**Problem description:** Set out exactly, line by line, the stretch of data below that begins at the line containing "Docs index & references of QF TestNet." and ends at the line containing "- 3 nodes of", with both ends kept.

**Extracted data:**
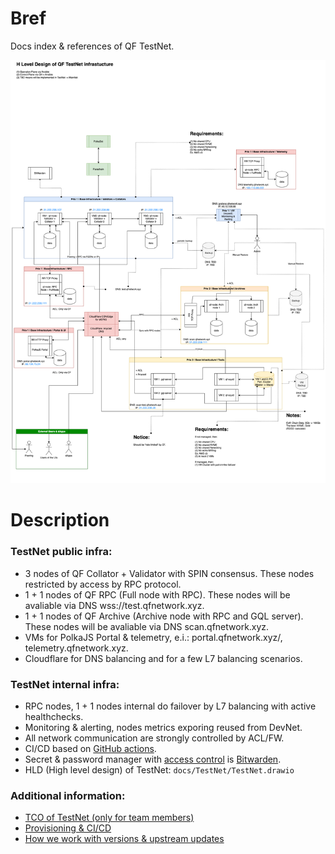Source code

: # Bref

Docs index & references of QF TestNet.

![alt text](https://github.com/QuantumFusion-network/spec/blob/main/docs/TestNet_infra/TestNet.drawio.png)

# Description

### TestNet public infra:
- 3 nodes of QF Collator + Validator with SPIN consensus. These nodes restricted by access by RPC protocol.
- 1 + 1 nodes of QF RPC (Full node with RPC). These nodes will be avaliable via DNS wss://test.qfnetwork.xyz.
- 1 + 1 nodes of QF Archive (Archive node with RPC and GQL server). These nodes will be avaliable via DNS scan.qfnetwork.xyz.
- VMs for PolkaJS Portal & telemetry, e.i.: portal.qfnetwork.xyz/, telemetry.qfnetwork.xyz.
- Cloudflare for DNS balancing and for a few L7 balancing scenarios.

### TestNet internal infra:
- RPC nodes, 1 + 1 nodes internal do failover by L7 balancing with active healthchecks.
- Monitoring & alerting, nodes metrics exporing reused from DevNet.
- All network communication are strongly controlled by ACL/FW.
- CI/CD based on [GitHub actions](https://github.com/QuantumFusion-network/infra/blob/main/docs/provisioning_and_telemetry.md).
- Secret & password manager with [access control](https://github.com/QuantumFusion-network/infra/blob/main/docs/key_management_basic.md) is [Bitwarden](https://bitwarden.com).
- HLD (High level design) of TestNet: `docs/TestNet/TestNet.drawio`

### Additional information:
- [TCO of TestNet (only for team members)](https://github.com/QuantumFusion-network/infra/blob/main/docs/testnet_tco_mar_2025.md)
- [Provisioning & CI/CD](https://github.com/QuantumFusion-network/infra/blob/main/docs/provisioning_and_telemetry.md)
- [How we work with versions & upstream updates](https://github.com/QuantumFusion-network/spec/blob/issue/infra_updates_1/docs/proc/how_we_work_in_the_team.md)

**Result of the exercise:**
Docs index & references of QF TestNet.

![alt text](https://github.com/QuantumFusion-network/spec/blob/main/docs/TestNet_infra/TestNet.drawio.png)

# Description

### TestNet public infra:
- 3 nodes of QF Collator + Validator with SPIN consensus. These nodes restricted by access by RPC protocol.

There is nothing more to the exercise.